I think the only change that I can think of is the scale. Scale has become big. Bigger budgets. But I don’t think there has been any change in me. My light requirements remain largely the same. My equipment list is the same. Seriously! Just because it’s Tubelight, it doesn’t mean that I will ask the production to get two truckloads of light. No not at all. The less the better. I love to shoot scenes with just a single source of light. I just love it. But at the back of my mind, I know that if I ask for a panther to shoot, I will get it. So that comfort level is present.
On a personal front, how often are your cameras along with you? Do you always keep them along even when you are not shooting?
Never. I have my days when I go and do black and white photography. But I never mix the two. Work and still photography. I love black and white photography. I would also love to shoot a black and white film someday.

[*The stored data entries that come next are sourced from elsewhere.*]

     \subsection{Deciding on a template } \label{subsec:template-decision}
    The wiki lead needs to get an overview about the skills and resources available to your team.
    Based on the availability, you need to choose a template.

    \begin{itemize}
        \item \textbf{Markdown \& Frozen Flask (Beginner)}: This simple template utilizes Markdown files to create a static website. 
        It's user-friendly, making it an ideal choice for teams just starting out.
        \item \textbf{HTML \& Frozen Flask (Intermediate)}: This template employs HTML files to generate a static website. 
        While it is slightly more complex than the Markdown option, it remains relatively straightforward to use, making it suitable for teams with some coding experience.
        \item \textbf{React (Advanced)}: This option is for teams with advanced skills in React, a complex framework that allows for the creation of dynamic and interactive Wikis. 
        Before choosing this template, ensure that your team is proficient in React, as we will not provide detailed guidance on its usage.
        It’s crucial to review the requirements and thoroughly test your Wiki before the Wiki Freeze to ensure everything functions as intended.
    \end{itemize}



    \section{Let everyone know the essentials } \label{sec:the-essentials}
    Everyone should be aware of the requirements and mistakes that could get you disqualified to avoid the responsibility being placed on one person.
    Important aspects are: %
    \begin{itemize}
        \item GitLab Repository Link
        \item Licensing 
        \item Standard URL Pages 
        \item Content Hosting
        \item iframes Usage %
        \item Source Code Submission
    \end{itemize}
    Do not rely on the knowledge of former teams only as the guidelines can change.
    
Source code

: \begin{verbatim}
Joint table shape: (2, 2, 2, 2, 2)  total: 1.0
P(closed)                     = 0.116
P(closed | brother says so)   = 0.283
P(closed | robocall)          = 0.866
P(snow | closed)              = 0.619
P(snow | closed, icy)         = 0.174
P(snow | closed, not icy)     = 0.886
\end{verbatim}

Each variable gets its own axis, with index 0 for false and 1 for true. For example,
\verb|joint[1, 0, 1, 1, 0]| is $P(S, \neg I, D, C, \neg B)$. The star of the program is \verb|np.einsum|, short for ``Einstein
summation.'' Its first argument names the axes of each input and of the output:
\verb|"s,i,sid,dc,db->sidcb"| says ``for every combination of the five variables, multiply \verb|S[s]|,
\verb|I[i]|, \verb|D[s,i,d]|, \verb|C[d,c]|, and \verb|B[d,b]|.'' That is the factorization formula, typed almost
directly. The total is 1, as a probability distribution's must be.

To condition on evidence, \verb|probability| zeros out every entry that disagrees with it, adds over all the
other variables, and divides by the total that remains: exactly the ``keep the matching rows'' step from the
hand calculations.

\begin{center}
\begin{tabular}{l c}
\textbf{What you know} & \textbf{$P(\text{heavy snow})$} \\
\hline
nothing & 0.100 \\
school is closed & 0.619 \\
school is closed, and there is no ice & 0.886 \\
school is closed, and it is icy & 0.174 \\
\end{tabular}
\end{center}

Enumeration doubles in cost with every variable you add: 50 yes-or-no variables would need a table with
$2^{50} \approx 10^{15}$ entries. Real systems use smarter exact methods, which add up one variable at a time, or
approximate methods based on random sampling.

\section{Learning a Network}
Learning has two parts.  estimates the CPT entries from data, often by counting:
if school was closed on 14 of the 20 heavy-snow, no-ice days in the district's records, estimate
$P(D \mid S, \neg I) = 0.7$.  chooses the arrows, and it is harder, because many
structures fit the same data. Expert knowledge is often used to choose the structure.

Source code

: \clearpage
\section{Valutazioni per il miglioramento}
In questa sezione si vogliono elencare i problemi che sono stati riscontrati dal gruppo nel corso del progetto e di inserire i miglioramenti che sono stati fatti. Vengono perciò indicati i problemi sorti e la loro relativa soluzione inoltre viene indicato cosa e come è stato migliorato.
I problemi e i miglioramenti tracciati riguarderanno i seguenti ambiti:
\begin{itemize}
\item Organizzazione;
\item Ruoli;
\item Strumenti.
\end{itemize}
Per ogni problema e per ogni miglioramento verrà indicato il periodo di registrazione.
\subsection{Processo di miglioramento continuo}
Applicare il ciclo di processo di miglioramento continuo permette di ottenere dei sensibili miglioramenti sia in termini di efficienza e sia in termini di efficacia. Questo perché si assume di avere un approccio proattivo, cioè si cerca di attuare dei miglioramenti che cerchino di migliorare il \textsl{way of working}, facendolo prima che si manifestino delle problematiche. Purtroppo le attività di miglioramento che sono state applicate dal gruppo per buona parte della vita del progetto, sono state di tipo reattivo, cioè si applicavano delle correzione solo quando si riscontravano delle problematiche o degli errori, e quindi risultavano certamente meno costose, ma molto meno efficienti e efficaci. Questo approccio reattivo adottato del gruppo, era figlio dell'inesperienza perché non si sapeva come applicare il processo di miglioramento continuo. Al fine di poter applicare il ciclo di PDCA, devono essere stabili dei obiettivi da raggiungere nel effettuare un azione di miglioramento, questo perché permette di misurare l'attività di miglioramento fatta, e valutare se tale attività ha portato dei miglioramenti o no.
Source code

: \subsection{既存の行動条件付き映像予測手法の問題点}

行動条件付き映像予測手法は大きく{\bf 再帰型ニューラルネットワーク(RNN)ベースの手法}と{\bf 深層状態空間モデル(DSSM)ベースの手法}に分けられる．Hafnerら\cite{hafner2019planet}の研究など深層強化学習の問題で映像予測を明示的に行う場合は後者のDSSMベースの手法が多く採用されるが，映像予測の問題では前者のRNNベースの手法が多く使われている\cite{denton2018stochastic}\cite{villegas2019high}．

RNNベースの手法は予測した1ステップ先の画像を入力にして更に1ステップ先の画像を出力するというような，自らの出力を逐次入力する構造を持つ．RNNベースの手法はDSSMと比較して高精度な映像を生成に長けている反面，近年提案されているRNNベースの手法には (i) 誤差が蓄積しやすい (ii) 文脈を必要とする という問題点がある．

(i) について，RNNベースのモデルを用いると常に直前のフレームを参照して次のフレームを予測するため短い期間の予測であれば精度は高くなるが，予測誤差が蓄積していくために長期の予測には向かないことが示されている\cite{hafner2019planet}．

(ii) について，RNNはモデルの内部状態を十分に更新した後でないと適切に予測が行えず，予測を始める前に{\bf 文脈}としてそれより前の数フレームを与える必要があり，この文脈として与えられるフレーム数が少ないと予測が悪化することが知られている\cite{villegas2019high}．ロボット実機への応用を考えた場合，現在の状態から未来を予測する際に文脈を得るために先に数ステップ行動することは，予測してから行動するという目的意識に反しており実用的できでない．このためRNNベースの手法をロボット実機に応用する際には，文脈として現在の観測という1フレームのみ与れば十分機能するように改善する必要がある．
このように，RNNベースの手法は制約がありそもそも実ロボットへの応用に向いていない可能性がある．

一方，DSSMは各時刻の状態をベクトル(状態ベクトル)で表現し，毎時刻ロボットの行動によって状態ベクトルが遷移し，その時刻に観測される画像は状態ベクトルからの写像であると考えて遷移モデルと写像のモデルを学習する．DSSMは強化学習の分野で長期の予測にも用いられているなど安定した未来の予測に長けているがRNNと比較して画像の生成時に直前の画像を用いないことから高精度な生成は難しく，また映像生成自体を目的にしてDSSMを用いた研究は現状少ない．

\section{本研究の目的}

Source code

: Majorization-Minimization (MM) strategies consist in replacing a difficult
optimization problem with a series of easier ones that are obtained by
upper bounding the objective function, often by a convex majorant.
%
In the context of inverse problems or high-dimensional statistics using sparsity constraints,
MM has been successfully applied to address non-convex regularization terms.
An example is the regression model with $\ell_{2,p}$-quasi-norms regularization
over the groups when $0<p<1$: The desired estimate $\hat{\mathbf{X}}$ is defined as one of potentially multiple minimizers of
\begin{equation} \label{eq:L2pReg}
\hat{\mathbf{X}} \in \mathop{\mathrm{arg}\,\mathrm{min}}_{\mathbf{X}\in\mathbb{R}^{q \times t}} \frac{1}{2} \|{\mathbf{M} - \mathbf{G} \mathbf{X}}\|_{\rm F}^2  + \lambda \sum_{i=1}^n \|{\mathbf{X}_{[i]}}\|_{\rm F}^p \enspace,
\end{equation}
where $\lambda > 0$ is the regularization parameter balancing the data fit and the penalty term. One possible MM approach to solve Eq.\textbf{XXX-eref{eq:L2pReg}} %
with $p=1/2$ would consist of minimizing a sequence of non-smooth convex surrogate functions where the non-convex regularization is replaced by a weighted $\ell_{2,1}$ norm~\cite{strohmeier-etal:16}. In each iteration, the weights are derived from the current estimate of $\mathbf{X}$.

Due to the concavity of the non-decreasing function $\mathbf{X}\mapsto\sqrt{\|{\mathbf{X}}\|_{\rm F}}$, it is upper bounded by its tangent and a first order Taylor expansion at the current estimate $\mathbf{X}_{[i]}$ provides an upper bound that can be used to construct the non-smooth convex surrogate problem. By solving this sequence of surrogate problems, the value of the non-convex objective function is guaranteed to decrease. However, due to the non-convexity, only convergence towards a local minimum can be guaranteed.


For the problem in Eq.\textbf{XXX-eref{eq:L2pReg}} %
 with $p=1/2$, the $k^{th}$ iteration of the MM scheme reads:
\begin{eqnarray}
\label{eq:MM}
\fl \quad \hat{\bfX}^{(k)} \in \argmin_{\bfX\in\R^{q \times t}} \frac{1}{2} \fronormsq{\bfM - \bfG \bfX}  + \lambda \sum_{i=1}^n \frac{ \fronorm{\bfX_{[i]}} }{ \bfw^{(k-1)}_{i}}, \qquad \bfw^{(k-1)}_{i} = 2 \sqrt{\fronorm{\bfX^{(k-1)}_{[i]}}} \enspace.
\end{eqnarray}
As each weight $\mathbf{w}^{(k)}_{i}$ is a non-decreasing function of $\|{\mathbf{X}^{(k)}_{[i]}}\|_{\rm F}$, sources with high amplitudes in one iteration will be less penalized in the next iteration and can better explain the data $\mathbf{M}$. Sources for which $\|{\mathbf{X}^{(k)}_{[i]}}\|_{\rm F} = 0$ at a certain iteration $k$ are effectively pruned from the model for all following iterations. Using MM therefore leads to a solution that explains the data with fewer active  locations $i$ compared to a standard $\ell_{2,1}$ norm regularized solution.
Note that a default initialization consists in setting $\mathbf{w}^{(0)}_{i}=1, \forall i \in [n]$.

I don’t carry anything with me when I’m going for the shoot. I just carry my phone and that’s it. I don’t like carrying anything with me. It feels restricting.
Which phone do you use? It is always interesting to know the gadgets that a DOP uses.
I phone 7 Plus. There’s no logic or reason why I use it. It’s just a phone.
They should find their own style of lighting and compositions. Be fearless and prepared to work hard without losing the focus
As a closing note, is there a message you would give upcoming cinematographers who hail from smaller cities but want to make their name in Bollywood?
I don’t think I’m in a position to give major gyan (wisdom) to budding cinematographers. I’m still struggling to shoot what I want to shoot! I’m still experimenting and learning each and every single day. It is important to be patient and lose that ego. One should observe things around you and experiment a lot because it’s a beautiful and interesting medium. It is interesting to experiment a lot with compositions. They should find their own style of lighting and compositions. Be fearless and prepared to work hard without losing the focus. I’m saying all this because I believe in these things. I made my own rules because I never assisted anyone. So whatever I shoot today is by experimenting on my own – be it documentaries, commercials or feature films.